**REQUIRED ACTION**.
For each line of the material, write out an exact copy.

**TASK INPUTS**.
◆ ◆ ◆ ◆ ◆ ◆ ◆
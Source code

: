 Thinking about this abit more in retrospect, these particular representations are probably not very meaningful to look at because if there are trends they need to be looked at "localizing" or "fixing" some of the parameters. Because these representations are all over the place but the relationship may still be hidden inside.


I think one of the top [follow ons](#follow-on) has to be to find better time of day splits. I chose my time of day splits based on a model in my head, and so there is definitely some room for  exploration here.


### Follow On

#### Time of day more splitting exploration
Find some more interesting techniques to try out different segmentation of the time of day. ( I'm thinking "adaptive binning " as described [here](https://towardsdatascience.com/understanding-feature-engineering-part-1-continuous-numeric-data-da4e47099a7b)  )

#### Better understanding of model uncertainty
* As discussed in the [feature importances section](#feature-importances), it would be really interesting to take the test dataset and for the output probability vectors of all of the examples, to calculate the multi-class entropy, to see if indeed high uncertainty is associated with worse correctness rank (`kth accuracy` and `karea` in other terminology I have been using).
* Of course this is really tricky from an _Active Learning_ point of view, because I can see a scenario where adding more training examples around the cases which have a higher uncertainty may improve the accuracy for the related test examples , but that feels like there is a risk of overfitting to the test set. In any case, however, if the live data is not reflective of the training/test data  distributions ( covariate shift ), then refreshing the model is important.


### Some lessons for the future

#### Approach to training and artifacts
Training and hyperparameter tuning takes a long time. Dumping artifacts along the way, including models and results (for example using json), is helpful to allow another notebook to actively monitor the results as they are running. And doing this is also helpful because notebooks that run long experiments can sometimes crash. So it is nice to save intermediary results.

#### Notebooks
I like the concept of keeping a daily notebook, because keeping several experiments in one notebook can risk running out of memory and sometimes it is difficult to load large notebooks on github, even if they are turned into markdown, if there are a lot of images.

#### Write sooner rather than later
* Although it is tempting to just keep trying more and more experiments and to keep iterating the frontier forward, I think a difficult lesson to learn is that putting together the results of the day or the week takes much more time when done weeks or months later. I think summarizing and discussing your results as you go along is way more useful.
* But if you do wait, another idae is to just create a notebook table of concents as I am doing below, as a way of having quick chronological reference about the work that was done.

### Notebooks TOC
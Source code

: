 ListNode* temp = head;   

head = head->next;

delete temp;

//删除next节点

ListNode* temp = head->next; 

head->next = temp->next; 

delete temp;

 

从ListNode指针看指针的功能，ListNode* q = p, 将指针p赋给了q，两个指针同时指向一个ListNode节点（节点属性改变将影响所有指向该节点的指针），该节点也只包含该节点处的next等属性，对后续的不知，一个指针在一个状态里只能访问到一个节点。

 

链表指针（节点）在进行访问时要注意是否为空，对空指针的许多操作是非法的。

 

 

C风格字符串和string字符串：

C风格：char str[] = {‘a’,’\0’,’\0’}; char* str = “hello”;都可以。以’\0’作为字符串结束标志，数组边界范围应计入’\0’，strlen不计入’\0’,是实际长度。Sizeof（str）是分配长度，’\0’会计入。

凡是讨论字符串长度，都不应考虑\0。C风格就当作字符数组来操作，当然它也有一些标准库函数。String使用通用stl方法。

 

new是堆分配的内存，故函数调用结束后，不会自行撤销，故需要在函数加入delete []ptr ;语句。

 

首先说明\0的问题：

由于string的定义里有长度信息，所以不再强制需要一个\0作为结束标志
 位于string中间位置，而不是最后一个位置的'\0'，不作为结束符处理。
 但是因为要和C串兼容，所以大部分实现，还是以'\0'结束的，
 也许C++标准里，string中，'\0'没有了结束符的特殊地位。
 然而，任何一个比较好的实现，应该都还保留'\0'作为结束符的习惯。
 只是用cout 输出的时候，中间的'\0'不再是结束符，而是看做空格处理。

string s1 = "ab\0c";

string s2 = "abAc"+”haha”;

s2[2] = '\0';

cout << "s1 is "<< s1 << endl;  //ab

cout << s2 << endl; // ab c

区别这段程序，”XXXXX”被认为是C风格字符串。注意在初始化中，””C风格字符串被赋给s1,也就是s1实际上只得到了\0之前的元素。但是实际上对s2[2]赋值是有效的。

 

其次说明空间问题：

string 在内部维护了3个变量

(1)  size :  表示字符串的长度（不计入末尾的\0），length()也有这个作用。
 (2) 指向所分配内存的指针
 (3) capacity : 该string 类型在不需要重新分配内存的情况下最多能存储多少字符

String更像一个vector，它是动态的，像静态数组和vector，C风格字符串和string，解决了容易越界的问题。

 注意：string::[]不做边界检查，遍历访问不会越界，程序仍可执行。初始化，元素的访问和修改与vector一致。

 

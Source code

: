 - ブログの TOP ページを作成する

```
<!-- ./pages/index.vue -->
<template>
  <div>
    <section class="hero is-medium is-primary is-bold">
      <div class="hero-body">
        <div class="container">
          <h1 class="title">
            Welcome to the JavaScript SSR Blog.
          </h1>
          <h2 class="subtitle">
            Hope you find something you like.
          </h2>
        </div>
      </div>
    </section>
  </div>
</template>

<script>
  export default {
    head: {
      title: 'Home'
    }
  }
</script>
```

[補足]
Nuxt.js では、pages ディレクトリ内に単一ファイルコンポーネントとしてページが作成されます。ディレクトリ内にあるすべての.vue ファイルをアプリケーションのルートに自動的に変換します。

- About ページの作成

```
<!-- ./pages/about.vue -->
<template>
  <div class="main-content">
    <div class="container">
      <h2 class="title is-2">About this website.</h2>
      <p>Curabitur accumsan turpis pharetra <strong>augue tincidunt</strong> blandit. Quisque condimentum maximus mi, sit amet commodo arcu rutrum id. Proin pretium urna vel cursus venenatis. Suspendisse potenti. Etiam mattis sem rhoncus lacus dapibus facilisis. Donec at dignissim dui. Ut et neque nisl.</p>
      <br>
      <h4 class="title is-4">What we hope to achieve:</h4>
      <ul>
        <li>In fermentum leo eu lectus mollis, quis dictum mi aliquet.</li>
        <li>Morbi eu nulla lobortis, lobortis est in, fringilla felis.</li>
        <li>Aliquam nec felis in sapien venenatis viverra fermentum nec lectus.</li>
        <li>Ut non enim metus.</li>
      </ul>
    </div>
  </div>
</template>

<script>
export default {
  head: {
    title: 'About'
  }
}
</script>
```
◆ ◆ ◆ ◆ ◆ ◆ ◆
**RESULT OF THIS EXERCISE**.
Source code

: Thinking about this abit more in retrospect, these particular representations are probably not very meaningful to look at because if there are trends they need to be looked at "localizing" or "fixing" some of the parameters. Because these representations are all over the place but the relationship may still be hidden inside.


I think one of the top [follow ons](#follow-on) has to be to find better time of day splits. I chose my time of day splits based on a model in my head, and so there is definitely some room for  exploration here.


### Follow On

#### Time of day more splitting exploration
Find some more interesting techniques to try out different segmentation of the time of day. ( I'm thinking "adaptive binning " as described [here](https://towardsdatascience.com/understanding-feature-engineering-part-1-continuous-numeric-data-da4e47099a7b)  )

#### Better understanding of model uncertainty
* As discussed in the [feature importances section](#feature-importances), it would be really interesting to take the test dataset and for the output probability vectors of all of the examples, to calculate the multi-class entropy, to see if indeed high uncertainty is associated with worse correctness rank (`kth accuracy` and `karea` in other terminology I have been using).
* Of course this is really tricky from an _Active Learning_ point of view, because I can see a scenario where adding more training examples around the cases which have a higher uncertainty may improve the accuracy for the related test examples , but that feels like there is a risk of overfitting to the test set. In any case, however, if the live data is not reflective of the training/test data  distributions ( covariate shift ), then refreshing the model is important.


### Some lessons for the future

#### Approach to training and artifacts
Training and hyperparameter tuning takes a long time. Dumping artifacts along the way, including models and results (for example using json), is helpful to allow another notebook to actively monitor the results as they are running. And doing this is also helpful because notebooks that run long experiments can sometimes crash. So it is nice to save intermediary results.

#### Notebooks
I like the concept of keeping a daily notebook, because keeping several experiments in one notebook can risk running out of memory and sometimes it is difficult to load large notebooks on github, even if they are turned into markdown, if there are a lot of images.

#### Write sooner rather than later
* Although it is tempting to just keep trying more and more experiments and to keep iterating the frontier forward, I think a difficult lesson to learn is that putting together the results of the day or the week takes much more time when done weeks or months later. I think summarizing and discussing your results as you go along is way more useful.
* But if you do wait, another idae is to just create a notebook table of concents as I am doing below, as a way of having quick chronological reference about the work that was done.

### Notebooks TOC
Source code

: ListNode* temp = head;   

head = head->next;

delete temp;

//删除next节点

ListNode* temp = head->next; 

head->next = temp->next; 

delete temp;

 

从ListNode指针看指针的功能，ListNode* q = p, 将指针p赋给了q，两个指针同时指向一个ListNode节点（节点属性改变将影响所有指向该节点的指针），该节点也只包含该节点处的next等属性，对后续的不知，一个指针在一个状态里只能访问到一个节点。

 

链表指针（节点）在进行访问时要注意是否为空，对空指针的许多操作是非法的。

 

 

C风格字符串和string字符串：

C风格：char str[] = {‘a’,’\0’,’\0’}; char* str = “hello”;都可以。以’\0’作为字符串结束标志，数组边界范围应计入’\0’，strlen不计入’\0’,是实际长度。Sizeof（str）是分配长度，’\0’会计入。

凡是讨论字符串长度，都不应考虑\0。C风格就当作字符数组来操作，当然它也有一些标准库函数。String使用通用stl方法。

 

new是堆分配的内存，故函数调用结束后，不会自行撤销，故需要在函数加入delete []ptr ;语句。

 

首先说明\0的问题：

由于string的定义里有长度信息，所以不再强制需要一个\0作为结束标志
 位于string中间位置，而不是最后一个位置的'\0'，不作为结束符处理。
 但是因为要和C串兼容，所以大部分实现，还是以'\0'结束的，
 也许C++标准里，string中，'\0'没有了结束符的特殊地位。
 然而，任何一个比较好的实现，应该都还保留'\0'作为结束符的习惯。
 只是用cout 输出的时候，中间的'\0'不再是结束符，而是看做空格处理。

string s1 = "ab\0c";

string s2 = "abAc"+”haha”;

s2[2] = '\0';

cout << "s1 is "<< s1 << endl;  //ab

cout << s2 << endl; // ab c

区别这段程序，”XXXXX”被认为是C风格字符串。注意在初始化中，””C风格字符串被赋给s1,也就是s1实际上只得到了\0之前的元素。但是实际上对s2[2]赋值是有效的。

 

其次说明空间问题：

string 在内部维护了3个变量

(1)  size :  表示字符串的长度（不计入末尾的\0），length()也有这个作用。
 (2) 指向所分配内存的指针
 (3) capacity : 该string 类型在不需要重新分配内存的情况下最多能存储多少字符

String更像一个vector，它是动态的，像静态数组和vector，C风格字符串和string，解决了容易越界的问题。

 注意：string::[]不做边界检查，遍历访问不会越界，程序仍可执行。初始化，元素的访问和修改与vector一致。

 

Source code

: - ブログの TOP ページを作成する

```
<!-- ./pages/index.vue -->
<template>
  <div>
    <section class="hero is-medium is-primary is-bold">
      <div class="hero-body">
        <div class="container">
          <h1 class="title">
            Welcome to the JavaScript SSR Blog.
          </h1>
          <h2 class="subtitle">
            Hope you find something you like.
          </h2>
        </div>
      </div>
    </section>
  </div>
</template>

<script>
  export default {
    head: {
      title: 'Home'
    }
  }
</script>
```

[補足]
Nuxt.js では、pages ディレクトリ内に単一ファイルコンポーネントとしてページが作成されます。ディレクトリ内にあるすべての.vue ファイルをアプリケーションのルートに自動的に変換します。

- About ページの作成

```
<!-- ./pages/about.vue -->
<template>
  <div class="main-content">
    <div class="container">
      <h2 class="title is-2">About this website.</h2>
      <p>Curabitur accumsan turpis pharetra <strong>augue tincidunt</strong> blandit. Quisque condimentum maximus mi, sit amet commodo arcu rutrum id. Proin pretium urna vel cursus venenatis. Suspendisse potenti. Etiam mattis sem rhoncus lacus dapibus facilisis. Donec at dignissim dui. Ut et neque nisl.</p>
      <br>
      <h4 class="title is-4">What we hope to achieve:</h4>
      <ul>
        <li>In fermentum leo eu lectus mollis, quis dictum mi aliquet.</li>
        <li>Morbi eu nulla lobortis, lobortis est in, fringilla felis.</li>
        <li>Aliquam nec felis in sapien venenatis viverra fermentum nec lectus.</li>
        <li>Ut non enim metus.</li>
      </ul>
    </div>
  </div>
</template>

<script>
export default {
  head: {
    title: 'About'
  }
}
</script>
```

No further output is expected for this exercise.